Directions: Without any pictures, output the records exactly as they are.

Provided records:
== == ==

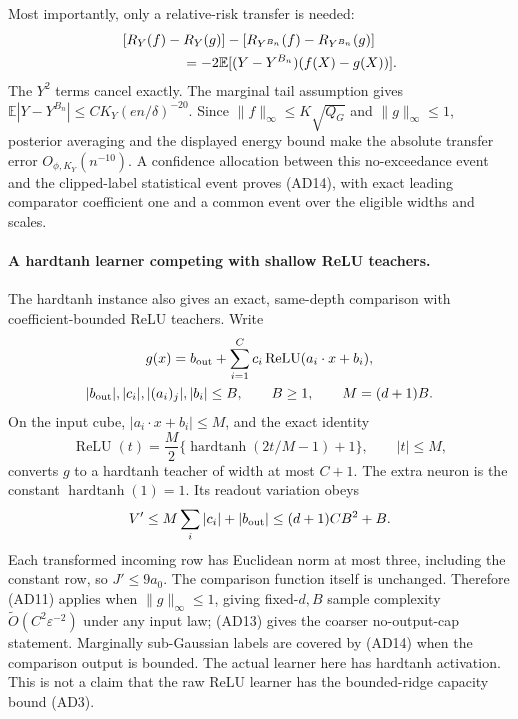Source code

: Most importantly, only a relative-risk transfer is needed:
\begin{align*}
 &[R_Y(f)-R_Y(g)]-[R_{Y^{B_n}}(f)-R_{Y^{B_n}}(g)]\\
 &\hspace{15mm}=-2\mathbb E[(Y-Y^{B_n})(f(X)-g(X))].
\end{align*}
The $Y^2$ terms cancel exactly. The marginal tail assumption gives
$\mathbb E|Y-Y^{B_n}|\le C K_Y(e n/\delta)^{-20}$.
Since $\|f\|_\infty\le K\sqrt{Q_G}$ and $\|g\|_\infty\le1$,
posterior averaging and the displayed energy bound make the absolute
transfer error $O_{\phi,K_Y}(n^{-10})$. A confidence allocation between
this no-exceedance event and the clipped-label statistical event proves
(AD14), with exact leading comparator coefficient one and a common
event over the eligible widths and scales.

\paragraph{A hardtanh learner competing with shallow ReLU teachers.}
The hardtanh instance also gives an exact, same-depth comparison with
coefficient-bounded ReLU teachers. Write
\begin{gather*}
 g(x)=b_{\rm out}+\sum_{i=1}^C c_i\operatorname{ReLU}(a_i\cdot x+b_i),\\
 |b_{\rm out}|,|c_i|,|(a_i)_j|,|b_i|\le B,
 \qquad B\ge1,\qquad M=(d+1)B.
\end{gather*}
On the input cube, $|a_i\cdot x+b_i|\le M$, and the exact identity
\[
 \operatorname{ReLU}(t)
 =\frac M2\{\operatorname{hardtanh}(2t/M-1)+1\},\qquad |t|\le M,
\]
converts $g$ to a hardtanh teacher of width at most $C+1$.
The extra neuron is the constant $\operatorname{hardtanh}(1)=1$.
Its readout variation obeys
\[
 V'\le M\sum_i|c_i|+|b_{\rm out}|
 \le(d+1)CB^2+B.
\]
Each transformed incoming row has Euclidean norm at most three,
including the constant row, so $J'\le9a_0$.
The comparison function itself is unchanged. Therefore (AD11) applies
when $\|g\|_\infty\le1$, giving fixed-$d,B$ sample complexity
$\widetilde O(C^2\varepsilon^{-2})$ under any input law; (AD13) gives
the coarser no-output-cap statement. Marginally sub-Gaussian labels are
covered by (AD14) when the comparison output is bounded.
The actual learner here has hardtanh activation. This is not a claim
that the raw ReLU learner has the bounded-ridge capacity bound (AD3).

== == ==

Written response:
Source code

: Most importantly, only a relative-risk transfer is needed:
\begin{align*}
 &[R_Y(f)-R_Y(g)]-[R_{Y^{B_n}}(f)-R_{Y^{B_n}}(g)]\\
 &\hspace{15mm}=-2\mathbb E[(Y-Y^{B_n})(f(X)-g(X))].
\end{align*}
The $Y^2$ terms cancel exactly. The marginal tail assumption gives
$\mathbb E|Y-Y^{B_n}|\le C K_Y(e n/\delta)^{-20}$.
Since $\|f\|_\infty\le K\sqrt{Q_G}$ and $\|g\|_\infty\le1$,
posterior averaging and the displayed energy bound make the absolute
transfer error $O_{\phi,K_Y}(n^{-10})$. A confidence allocation between
this no-exceedance event and the clipped-label statistical event proves
(AD14), with exact leading comparator coefficient one and a common
event over the eligible widths and scales.

\paragraph{A hardtanh learner competing with shallow ReLU teachers.}
The hardtanh instance also gives an exact, same-depth comparison with
coefficient-bounded ReLU teachers. Write
\begin{gather*}
 g(x)=b_{\rm out}+\sum_{i=1}^C c_i\operatorname{ReLU}(a_i\cdot x+b_i),\\
 |b_{\rm out}|,|c_i|,|(a_i)_j|,|b_i|\le B,
 \qquad B\ge1,\qquad M=(d+1)B.
\end{gather*}
On the input cube, $|a_i\cdot x+b_i|\le M$, and the exact identity
\[
 \operatorname{ReLU}(t)
 =\frac M2\{\operatorname{hardtanh}(2t/M-1)+1\},\qquad |t|\le M,
\]
converts $g$ to a hardtanh teacher of width at most $C+1$.
The extra neuron is the constant $\operatorname{hardtanh}(1)=1$.
Its readout variation obeys
\[
 V'\le M\sum_i|c_i|+|b_{\rm out}|
 \le(d+1)CB^2+B.
\]
Each transformed incoming row has Euclidean norm at most three,
including the constant row, so $J'\le9a_0$.
The comparison function itself is unchanged. Therefore (AD11) applies
when $\|g\|_\infty\le1$, giving fixed-$d,B$ sample complexity
$\widetilde O(C^2\varepsilon^{-2})$ under any input law; (AD13) gives
the coarser no-output-cap statement. Marginally sub-Gaussian labels are
covered by (AD14) when the comparison output is bounded.
The actual learner here has hardtanh activation. This is not a claim
that the raw ReLU learner has the bounded-ridge capacity bound (AD3).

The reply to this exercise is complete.